Bon je dois avouer, parfois ça passe plus facilement, notamment quand les passifs sont travaillés et/ou que le personnage assume clairement ses actes et change mais d’autres fois on reste figés sur place par la tournure des évènements. La tendance est que fournir au moins une explication du pourquoi de la violence semble parfois être surfait alors que bon c’est quand même pas inutile de fournir un peu d’émotion, histoire qu’on se sente un minimum concerné par l’histoire ô combien tragique du bellâtre…Et malheureusement, le plus souvent, on est condamné à devoir accepter les pires atrocités, fermant les yeux sur l’horreur de la situation. Bref, beaucoup d’otomes minimalisent clairement les violences.

Le difficile équilibre entre immersion et personnalité

Evidemment, il faut un juste équilibre et une héroïne pas assez identifiable est aussi un problème. Il y a même risque de rejet de la part des joueuses face à un personnage trop sûre d’elle ou qui ferait des choses…plus osées. L’exemple que j’aime bien citer est Vivianne, l’héroïne de Tsubasa no okai no hime, un otome R-18 sorti en 2011. Elle promettait tout autant que l’univers mais son comportement de…pute (à défaut d’autre chose) laisse pantois. On ne sait pas vraiment sur quel pied danser sachant que même lorsqu’on se décide à séduire un personnage, notre cher princesse se tape quelques autres spécimens en chemin. Autant vous le dire, niveau immersion, c’était un beau zéro pointé. Cependant le jeu était intéressant en proposant l’inverse de ce qu’on avait l’habitude de subir. Et j’avais envie d’y croire, d’autant plus que après m’être farcie les courges qui servaient d’héroïnes aux jeux Ijiwaru my master et Under the moon, j’avais besoin d’une protagoniste forte.

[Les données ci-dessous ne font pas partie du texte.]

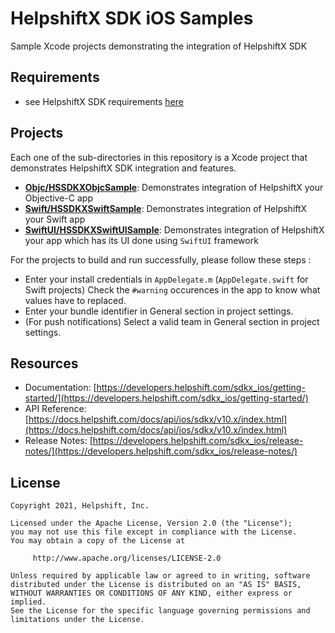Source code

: # HelpshiftX SDK iOS Samples

Sample Xcode projects demonstrating the integration of HelpshiftX SDK

## Requirements

* see HelpshiftX SDK requirements [here](https://developers.helpshift.com/sdkx_ios/getting-started/)

## Projects

Each one of the sub-directories in this repository is a Xcode project that demonstrates HelpshiftX SDK integration and features.

* **[Objc/HSSDKXObjcSample](ObjC/HSSDKXObjcSample)**: Demonstrates integration of HelpshiftX your Objective-C app
* **[Swift/HSSDKXSwiftSample](Swift/HSSDKXSwiftSample)**: Demonstrates integration of HelpshiftX your Swift app
* **[SwiftUI/HSSDKXSwiftUISample](SwiftUI/HSSDKXSwiftUISample)**: Demonstrates integration of HelpshiftX your app which has its UI done using `SwiftUI` framework

For the projects to build and run successfully, please follow these steps : 
* Enter your install credentials in `AppDelegate.m` (`AppDelegate.swift` for Swift projects) Check the `#warning` occurences in the app to know what values have to replaced.
* Enter your bundle identifier in General section in project settings.
* (For push notifications) Select a valid team in General section in project settings.

## Resources
* Documentation: [https://developers.helpshift.com/sdkx_ios/getting-started/](https://developers.helpshift.com/sdkx_ios/getting-started/)
* API Reference: [https://docs.helpshift.com/docs/api/ios/sdkx/v10.x/index.html](https://docs.helpshift.com/docs/api/ios/sdkx/v10.x/index.html)
* Release Notes: [https://developers.helpshift.com/sdkx_ios/release-notes/](https://developers.helpshift.com/sdkx_ios/release-notes/)

## License

```
Copyright 2021, Helpshift, Inc.

Licensed under the Apache License, Version 2.0 (the "License");
you may not use this file except in compliance with the License.
You may obtain a copy of the License at

     http://www.apache.org/licenses/LICENSE-2.0

Unless required by applicable law or agreed to in writing, software
distributed under the License is distributed on an "AS IS" BASIS,
WITHOUT WARRANTIES OR CONDITIONS OF ANY KIND, either express or implied.
See the License for the specific language governing permissions and
limitations under the License.
```
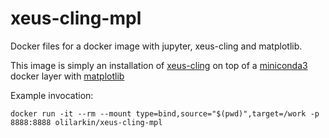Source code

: # xeus-cling-mpl
Docker files for a docker image with jupyter, xeus-cling and matplotlib.

This image is simply an installation of [xeus-cling](https://github.com/QuantStack/xeus-cling) on top 
of a [miniconda3](https://docs.anaconda.com/anaconda/user-guide/tasks/integration/docker) docker layer with [matplotlib](https://matplotlib.org/)

Example invocation:
```
docker run -it --rm --mount type=bind,source="$(pwd)",target=/work -p 8888:8888 olilarkin/xeus-cling-mpl
```
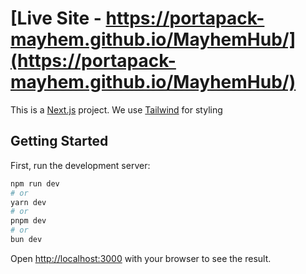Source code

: # [Live Site - https://portapack-mayhem.github.io/MayhemHub/](https://portapack-mayhem.github.io/MayhemHub/)

This is a [Next.js](https://nextjs.org/) project. We use [Tailwind](https://tailwindcss.com/) for styling
## Getting Started

First, run the development server:

```bash
npm run dev
# or
yarn dev
# or
pnpm dev
# or
bun dev
```

Open [http://localhost:3000](http://localhost:3000) with your browser to see the result.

Malheureusement difficile de trouver un juste milieu et pour une raison pas toujours justifiée, on a le droit à bien plus souvent à des héroïnes au caractère effacé dont on aura plus de facilités à mettre dans des situations parfois compliquées, sachant qu’elle ne mettra elle, jamais de baffe aux malotrus. Alors, il faut parfois simplement faire abstraction de leur existence et apprécier l’oeuvre sans que ça détériore l’expérience. Mais même face aux pires choix à faire, on a mal pour notre personnage, encore plus dans les otome R-18 où les scènes de violences sexuelles sont difficiles à voir. On a beau se dire que c’est de la fiction, on a dû mal à se détacher d’autant plus qu’il faudra composer avec un beau syndrome de Stockholm qui rappelle que dans le fabuleux monde des otome games, tomber amoureuse de son bourreau et/ou de son violeur est une méchante tradition.


Dur d’être une héroïne d’otome game mais ne les condamnez pas trop vite, elles n’ont pas toujours les rôles les plus évidents et les gars ne font rien pour arranger la situation.